To become good mathematicians, we aim for children to develop: 

  • An understanding of the important concepts and an ability to make connections within mathematics.
  • A broad range of skills in using and applying mathematics.
  • Fluent knowledge and recall of number facts and the number system.
  • The ability to show initiative in solving problems in a wide range of contexts, including the new or unusual.
  • The ability to think independently and to persevere when faced with challenges, showing a confidence of success.
  • The ability to embrace the value of learning from mistakes and false starts.
  • The ability to reason, generalise and make sense of solutions.
  • Fluency in performing written and mental calculations and mathematical techniques.
  • A wide range of mathematical vocabulary.
  • A commitment to and passion for the subject. 

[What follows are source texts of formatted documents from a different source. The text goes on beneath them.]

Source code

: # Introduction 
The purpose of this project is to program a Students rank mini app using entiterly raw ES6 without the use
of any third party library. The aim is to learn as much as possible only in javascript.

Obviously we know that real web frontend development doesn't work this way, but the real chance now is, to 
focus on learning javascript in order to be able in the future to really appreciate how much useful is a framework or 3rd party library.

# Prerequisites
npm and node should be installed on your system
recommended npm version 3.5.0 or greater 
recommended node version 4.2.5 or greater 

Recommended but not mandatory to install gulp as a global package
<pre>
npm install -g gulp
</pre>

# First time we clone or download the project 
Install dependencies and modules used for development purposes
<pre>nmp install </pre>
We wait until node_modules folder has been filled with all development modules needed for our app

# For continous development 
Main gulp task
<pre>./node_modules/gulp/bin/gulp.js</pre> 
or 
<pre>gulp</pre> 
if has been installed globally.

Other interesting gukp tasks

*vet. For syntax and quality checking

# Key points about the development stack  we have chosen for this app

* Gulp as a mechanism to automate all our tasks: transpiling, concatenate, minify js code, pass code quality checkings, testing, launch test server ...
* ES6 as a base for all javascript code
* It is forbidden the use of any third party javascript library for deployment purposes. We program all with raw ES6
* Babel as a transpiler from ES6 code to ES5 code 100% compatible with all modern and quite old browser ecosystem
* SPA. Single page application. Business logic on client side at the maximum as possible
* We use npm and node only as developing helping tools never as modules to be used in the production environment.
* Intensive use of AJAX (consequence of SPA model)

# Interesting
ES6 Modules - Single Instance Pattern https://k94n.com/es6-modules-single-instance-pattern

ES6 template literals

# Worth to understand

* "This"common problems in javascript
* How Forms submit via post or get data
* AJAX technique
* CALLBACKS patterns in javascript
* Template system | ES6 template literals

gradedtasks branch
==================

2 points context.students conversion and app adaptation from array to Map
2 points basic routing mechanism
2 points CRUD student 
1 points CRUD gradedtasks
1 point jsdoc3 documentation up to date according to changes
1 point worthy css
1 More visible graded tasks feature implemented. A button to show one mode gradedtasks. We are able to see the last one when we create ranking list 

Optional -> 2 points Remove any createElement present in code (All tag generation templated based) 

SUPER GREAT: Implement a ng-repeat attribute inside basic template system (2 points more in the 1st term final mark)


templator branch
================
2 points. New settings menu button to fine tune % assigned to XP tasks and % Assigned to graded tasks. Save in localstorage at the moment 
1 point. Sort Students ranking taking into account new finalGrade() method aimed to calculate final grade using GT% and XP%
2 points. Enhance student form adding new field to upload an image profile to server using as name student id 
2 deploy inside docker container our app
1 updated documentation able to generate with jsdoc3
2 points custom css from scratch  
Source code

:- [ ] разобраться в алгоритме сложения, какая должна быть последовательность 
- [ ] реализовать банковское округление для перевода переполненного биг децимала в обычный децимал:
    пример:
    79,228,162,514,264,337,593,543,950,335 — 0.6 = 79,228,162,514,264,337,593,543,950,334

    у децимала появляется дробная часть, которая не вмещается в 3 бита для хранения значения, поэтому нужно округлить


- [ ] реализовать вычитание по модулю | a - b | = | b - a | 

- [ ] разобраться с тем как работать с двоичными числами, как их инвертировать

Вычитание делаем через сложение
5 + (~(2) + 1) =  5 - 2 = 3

In order to have competent and effective learners, the staff are expected to: 

  1. Set high expectations which inspire, motivate and challenge pupils;
  2. Promote good progress and outcomes by pupils;
  3. Demonstrate good subject and curriculum knowledge;
  4. Plan and teach well structured lessons;
  5. Adapt teaching to respond to the strengths and needs of all pupils;
  6. Make accurate and productive use of assessment;
  7. Manage behaviour effectively to ensure a good and safe learning environment;
  8. Fulfill wider professional responsibilities. 

 Teachers will support progression in mathematics in a wide variety of ways:

  • Making learning visual, auditory and kinaesthetic

  • Model and explain thinking daily

  • Encourage pupil modelling daily

  • Encourage and supply use of practical equipment. Examples of which are shown below.
  • Specifically teach vocabulary relevant to mathematics daily
  • Ask probing and open-ended mathematical questions using Blooms taxonomy approach
  • (For example: What do you notice? What do you wonder? What’s the same? What’s different? Which is the odd one out and why? Is it always true, sometimes true or never true?)
  • Develop growth mindset thinking of both the staff and children by: valuing mistakes and persistence; promoting confidence; modelling no fear of failure; having a ‘can do’ approach

Assessment for Learning (AfL) is an integral part of all maths lessons and there are regular stops during lessons where there is feedback on progress made so far.  

 

This may be in the form of self or peer assessment, teacher-led mini plenaries or visualiser stops (VS). Traffic light coloured cups are often used as part of the self-assessment process. Assessment is constantly evolving and informs planning and teaching day-to-day to nurture children of all abilities and strengths.

 

Pupils each have a ‘learning ladder’ at the front of their books which mirrors the National Curriculum. Objectives are highlighted off when the children’s knowledge is secure and embedded in the long term memory.

We aim for depth of understanding rather than superficial learning that moves on too quickly; we try to deepen children’s understanding so that they can apply their learning to a range of contexts – for example, teach the skill to someone else or flip a problem on its head - could they create their own? 

 

INSET training using Bloom’s questioning stems has helped ALL staff to continue to extend all children’s thinking through higher order questioning, as well as supporting them in now setting more open-ended tasks (especially for more able and G&T mathematicians).

 

Children through years 1 - 6 practise daily their KARFs - key age related facts. Each year has a half-termly set of facts to memorise and maintain. The questions are scaffolded upon for each half term.